This Berlin-based circular economy startup converts your old clothes into something brand new – and even more stylish.
Every year 92 million tonnes of textile waste is discarded globally, and more than 80% of this is sent to landfill or for incineration. Berlin startup Kleiderly are rescuing clothes from being buried or burned, and turning them into a brand new durable material that can replace plastics.
In doing so, they’re solving two problems at once: pollution created by textile waste – from methane in landfill, or air pollutants when clothes are burned – and the use of environmentally harmful oil-based plastics.
“The textile industry for me is very personal,” says Kleiderly’s founder, chemical engineer Alina Bassi. “I care about it because I love the industry. In 2018, I was on holiday in Tanzania and I saw firsthand where all of the clothes that we wear end up when we supposedly donate them, and how this affects the local infrastructure. As an engineer with a background in sustainability and life cycle analysis it did not make sense to me that we use so many natural resources and energy to produce fibres, produce them into clothing and ship them halfway around the world to then send them to landfill or incineration two years later. I thought there must be something else we can do about this.”
Kleiderly collect clothes that can no longer be donated for reuse, and mixed fabrics that wouldn’t otherwise be recycled. The textiles are then processed, transforming them into a completely new material that can be used in the same ways, and with the same machinery, as existing plastics. It’s extremely durable, and can be shaped to create anything from clothes hangers to furniture – and it’s recyclable multiple times after use.
It can be put to hundreds of uses, but Kleiderly are currently using their plastic-free material to create their collection of stylish, timeless, 100% recyclable and waste-free sunglasses. The collection is also, importantly, acetate-free – acetate is a dangerous pollutant with hazardous additives, often mixed with plastics to make frames at the cost of human health and the environment.
Alina adds, “I’d love to see the fashion industry make decisions to become truly sustainable. Whether that’s re-evaluating their supply chain, or using sustainable clothing hangers made by us at Kleiderly, taking a stand and setting an example is vital for the big players.
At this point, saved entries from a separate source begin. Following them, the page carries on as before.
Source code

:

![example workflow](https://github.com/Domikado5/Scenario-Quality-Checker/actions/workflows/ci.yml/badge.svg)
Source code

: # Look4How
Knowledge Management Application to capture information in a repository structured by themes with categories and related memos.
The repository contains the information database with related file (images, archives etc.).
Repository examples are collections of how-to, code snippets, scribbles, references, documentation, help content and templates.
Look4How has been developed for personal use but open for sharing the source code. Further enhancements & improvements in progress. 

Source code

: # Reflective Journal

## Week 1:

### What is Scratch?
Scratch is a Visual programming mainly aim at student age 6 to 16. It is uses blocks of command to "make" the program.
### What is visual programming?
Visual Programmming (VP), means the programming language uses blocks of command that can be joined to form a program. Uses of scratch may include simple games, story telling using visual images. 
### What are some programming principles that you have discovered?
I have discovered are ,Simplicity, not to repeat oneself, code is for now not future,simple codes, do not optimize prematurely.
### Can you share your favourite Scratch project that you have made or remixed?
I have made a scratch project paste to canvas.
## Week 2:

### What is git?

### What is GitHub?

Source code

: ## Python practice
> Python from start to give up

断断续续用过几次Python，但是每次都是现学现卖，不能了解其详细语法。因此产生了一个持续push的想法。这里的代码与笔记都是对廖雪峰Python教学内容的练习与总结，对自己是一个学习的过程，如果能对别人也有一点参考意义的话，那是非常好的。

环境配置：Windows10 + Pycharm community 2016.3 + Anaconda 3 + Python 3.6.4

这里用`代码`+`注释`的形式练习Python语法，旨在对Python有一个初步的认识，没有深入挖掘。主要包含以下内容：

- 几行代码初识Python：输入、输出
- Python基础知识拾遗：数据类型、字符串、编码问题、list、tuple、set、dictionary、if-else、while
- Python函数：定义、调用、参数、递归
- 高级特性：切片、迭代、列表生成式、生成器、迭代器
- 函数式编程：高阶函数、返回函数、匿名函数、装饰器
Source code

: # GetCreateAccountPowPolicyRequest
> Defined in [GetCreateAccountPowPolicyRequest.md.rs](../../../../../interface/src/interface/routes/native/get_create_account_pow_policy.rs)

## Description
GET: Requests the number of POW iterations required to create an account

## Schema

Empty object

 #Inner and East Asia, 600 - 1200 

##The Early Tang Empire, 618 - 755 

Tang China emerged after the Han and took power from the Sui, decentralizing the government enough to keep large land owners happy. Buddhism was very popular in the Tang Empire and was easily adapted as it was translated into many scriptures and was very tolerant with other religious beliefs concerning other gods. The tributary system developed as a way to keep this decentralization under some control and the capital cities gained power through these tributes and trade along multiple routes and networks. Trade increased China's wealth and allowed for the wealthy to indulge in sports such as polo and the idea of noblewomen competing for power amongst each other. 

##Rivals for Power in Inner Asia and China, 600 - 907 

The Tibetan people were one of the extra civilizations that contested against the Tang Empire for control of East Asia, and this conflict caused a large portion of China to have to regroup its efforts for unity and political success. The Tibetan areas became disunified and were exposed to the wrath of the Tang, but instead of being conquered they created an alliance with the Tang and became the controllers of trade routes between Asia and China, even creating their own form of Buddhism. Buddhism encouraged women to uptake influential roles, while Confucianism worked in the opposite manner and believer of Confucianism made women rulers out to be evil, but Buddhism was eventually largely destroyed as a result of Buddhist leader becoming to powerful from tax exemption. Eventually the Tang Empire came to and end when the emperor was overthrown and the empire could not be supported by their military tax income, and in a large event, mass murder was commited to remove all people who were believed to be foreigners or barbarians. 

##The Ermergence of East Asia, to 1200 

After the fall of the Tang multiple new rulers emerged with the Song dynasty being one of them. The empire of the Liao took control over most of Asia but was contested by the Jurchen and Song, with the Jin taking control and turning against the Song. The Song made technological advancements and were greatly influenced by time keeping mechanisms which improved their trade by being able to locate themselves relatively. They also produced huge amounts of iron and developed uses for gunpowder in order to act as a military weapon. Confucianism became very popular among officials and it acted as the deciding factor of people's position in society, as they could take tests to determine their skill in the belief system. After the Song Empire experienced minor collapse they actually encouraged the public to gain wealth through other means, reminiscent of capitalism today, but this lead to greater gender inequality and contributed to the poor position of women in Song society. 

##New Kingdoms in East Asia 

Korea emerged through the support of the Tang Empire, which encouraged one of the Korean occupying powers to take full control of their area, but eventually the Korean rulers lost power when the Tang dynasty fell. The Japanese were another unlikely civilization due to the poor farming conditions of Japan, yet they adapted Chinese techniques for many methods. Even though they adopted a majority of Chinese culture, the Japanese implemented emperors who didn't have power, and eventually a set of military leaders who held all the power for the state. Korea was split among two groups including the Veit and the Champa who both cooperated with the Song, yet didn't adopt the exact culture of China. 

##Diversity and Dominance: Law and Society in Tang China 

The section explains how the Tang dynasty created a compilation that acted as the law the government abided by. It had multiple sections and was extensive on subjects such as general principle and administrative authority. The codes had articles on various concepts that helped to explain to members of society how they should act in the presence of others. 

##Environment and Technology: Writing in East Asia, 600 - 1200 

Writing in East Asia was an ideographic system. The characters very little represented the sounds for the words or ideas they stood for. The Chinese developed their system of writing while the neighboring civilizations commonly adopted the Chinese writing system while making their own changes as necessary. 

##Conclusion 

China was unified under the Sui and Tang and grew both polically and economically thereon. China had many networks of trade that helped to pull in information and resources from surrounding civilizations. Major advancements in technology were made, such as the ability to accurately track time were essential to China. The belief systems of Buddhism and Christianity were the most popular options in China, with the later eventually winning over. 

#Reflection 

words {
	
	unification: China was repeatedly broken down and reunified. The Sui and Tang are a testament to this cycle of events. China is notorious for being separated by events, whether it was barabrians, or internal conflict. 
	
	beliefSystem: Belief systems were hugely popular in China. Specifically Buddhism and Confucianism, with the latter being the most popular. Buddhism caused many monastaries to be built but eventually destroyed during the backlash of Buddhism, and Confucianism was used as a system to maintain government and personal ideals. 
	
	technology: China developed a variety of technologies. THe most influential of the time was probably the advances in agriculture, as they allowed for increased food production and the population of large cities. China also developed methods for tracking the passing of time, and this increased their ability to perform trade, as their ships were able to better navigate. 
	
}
We want to enable them to do so by helping to create a circular economy, whereby waste is given value and consumerism becomes more conscious.”
Kleiderly were finalists in 2020’s European Social Innovation Competition, organised by the European Commission, with the support of a consortium of organisations. The consortium is led by Nesta Challenges and includes Kennisland, Ashoka Spain, the European Network of Living Labs, and Scholz & Friends. ‘Reimagine Fashion: Changing behaviours for sustainable fashion’ calls on applicants to find new, creative ways to reduce the overall environmental footprint and improve the societal impact of the fashion market, so that we can bring the joy back into fashion, without the harm.